Product: A and B mix type epoxy.
Floor prior to application: sealed and waxed concrete.
YES I KNOW that this floor starting point is difficult to do properly, however, I"m not conviced that what I'm seeing is due to the original floor.

Procedure:
Wax floor stripper 100% concentration applied directly to floor. Mopped twice w/ fresh water.
75% Muratic acid for 10-15 minutes, applied w/ spray bottle.
Mopped w/ fresh water twice.
Allowed to dry 48 hrs...it had the frosty appearance.
Painted on expoxy.
No bubbles for 2 weeks then BAM quarter size fluid filled blisters.

What happened?
Can anything be done at this point or just wait and see?
Problem #1, way inadequate prep. I used 6 gallons of purple power, 2 boxes of tsp, acid, and 13 hours pressure washing my floor. With sealed and waxed concrete, it most likely needs to be ground to be done right.

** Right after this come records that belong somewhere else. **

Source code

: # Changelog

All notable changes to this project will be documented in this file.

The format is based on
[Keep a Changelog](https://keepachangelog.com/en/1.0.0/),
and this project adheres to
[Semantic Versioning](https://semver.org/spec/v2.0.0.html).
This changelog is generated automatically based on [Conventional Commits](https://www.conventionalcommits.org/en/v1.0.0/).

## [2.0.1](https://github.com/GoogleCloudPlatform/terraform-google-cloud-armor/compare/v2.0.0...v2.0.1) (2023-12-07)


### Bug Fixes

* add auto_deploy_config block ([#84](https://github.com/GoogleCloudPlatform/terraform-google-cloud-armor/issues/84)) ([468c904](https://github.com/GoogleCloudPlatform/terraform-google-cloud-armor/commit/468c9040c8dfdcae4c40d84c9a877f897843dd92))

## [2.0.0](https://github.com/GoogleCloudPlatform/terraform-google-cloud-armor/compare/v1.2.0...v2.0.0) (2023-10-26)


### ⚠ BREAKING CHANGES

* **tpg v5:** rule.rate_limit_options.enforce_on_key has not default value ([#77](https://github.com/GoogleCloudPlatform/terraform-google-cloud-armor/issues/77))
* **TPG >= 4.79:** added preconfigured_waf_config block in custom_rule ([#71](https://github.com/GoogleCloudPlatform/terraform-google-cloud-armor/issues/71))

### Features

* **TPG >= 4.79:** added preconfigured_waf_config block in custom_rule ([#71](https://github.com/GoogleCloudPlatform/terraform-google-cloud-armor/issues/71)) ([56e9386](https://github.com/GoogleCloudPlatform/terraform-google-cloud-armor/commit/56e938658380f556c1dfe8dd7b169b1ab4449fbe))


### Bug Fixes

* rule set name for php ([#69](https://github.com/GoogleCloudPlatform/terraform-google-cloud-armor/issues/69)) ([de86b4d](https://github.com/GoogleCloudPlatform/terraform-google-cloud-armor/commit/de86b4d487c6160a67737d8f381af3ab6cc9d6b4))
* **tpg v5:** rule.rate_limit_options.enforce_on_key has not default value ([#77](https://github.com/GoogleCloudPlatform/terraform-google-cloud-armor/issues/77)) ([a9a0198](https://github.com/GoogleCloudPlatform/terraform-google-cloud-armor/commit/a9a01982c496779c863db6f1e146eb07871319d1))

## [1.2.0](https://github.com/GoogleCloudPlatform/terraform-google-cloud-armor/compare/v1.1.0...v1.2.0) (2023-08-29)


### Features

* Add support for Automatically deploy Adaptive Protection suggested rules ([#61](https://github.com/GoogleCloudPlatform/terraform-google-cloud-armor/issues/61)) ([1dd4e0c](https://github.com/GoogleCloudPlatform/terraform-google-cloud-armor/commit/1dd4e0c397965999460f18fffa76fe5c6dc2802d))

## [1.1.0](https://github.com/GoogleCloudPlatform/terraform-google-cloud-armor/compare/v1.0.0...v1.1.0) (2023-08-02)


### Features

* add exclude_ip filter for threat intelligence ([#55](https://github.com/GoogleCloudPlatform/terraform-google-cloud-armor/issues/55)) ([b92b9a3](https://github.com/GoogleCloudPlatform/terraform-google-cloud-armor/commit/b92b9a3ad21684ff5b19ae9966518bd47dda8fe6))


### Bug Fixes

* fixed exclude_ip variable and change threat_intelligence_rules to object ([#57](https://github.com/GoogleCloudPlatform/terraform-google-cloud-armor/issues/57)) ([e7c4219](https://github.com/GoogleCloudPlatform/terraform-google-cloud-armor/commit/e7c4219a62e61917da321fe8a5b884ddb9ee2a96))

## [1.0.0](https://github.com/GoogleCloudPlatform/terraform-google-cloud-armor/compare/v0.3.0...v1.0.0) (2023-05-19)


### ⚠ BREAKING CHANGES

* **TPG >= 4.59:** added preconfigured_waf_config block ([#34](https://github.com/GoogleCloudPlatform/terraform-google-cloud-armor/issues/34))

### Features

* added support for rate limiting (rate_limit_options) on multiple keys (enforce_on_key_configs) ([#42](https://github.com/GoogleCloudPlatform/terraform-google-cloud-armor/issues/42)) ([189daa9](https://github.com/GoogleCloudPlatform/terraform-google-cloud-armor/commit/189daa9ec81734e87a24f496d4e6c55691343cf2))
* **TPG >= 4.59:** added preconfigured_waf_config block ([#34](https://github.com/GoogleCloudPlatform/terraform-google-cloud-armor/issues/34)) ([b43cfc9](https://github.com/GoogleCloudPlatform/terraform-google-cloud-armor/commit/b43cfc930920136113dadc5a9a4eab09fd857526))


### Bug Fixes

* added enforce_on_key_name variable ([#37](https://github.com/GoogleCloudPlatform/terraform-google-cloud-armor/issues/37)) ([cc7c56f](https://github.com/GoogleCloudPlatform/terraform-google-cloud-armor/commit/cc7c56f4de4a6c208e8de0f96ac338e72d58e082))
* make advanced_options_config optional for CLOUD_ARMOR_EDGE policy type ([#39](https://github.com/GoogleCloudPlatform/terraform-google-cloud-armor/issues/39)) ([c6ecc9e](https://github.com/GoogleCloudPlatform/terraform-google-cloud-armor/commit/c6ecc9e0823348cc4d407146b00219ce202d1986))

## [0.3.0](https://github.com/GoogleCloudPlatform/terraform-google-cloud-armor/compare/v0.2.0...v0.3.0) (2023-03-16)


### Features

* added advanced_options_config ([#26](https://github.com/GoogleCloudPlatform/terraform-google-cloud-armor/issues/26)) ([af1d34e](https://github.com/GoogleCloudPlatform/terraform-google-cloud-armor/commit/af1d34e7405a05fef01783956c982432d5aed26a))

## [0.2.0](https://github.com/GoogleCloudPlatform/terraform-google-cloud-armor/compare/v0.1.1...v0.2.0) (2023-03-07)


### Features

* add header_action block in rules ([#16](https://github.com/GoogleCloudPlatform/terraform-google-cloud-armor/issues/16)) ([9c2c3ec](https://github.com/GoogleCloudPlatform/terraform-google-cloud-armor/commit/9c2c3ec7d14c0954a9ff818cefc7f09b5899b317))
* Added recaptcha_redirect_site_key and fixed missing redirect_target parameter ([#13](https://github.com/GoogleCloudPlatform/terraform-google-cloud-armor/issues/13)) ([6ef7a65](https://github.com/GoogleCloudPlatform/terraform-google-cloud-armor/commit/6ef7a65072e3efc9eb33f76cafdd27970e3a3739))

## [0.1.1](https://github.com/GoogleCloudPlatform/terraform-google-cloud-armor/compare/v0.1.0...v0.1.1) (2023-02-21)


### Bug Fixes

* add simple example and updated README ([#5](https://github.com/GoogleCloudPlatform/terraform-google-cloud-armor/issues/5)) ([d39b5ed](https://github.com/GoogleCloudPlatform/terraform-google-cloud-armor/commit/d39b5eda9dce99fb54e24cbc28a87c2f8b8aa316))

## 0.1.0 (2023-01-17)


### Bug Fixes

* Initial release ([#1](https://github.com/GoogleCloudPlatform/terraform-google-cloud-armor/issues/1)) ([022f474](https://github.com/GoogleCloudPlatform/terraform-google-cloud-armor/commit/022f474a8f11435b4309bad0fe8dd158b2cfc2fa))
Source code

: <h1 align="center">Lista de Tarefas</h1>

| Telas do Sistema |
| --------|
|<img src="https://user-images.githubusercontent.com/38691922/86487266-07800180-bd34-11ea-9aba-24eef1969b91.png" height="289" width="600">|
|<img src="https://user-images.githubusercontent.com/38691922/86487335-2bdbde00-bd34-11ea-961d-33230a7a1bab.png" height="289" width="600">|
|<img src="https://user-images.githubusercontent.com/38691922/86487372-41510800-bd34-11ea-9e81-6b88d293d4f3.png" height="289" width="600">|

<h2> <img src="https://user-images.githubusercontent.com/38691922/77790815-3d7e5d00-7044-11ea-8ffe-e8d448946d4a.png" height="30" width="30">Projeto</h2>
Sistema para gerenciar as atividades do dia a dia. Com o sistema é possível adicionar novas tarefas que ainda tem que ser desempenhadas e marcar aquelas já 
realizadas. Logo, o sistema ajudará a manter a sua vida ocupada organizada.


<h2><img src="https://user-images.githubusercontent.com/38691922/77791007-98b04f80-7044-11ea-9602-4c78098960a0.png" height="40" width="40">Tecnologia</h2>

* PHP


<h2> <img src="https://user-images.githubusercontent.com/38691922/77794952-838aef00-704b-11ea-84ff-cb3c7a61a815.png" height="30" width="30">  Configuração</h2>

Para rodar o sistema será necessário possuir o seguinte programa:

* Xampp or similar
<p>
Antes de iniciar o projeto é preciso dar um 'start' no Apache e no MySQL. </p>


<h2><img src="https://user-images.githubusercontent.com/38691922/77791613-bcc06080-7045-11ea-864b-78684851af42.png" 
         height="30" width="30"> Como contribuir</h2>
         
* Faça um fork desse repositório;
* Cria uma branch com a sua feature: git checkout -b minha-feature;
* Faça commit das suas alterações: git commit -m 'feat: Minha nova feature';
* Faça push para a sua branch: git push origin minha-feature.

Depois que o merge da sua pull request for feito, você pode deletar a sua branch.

Problem #2. Inadequate dry time. Tape a piece of plastic to the floor for 24 hours, if it has moisture trapped under it, it's too wet. I let mine dry for over a week.

Garagejournal.com will have some more answers for you, they have a flooring section, with several professionals. Just ignore the "only the professional expensive epoxy is best" crap. I've had box store valspar on mine for 6 years with no trouble.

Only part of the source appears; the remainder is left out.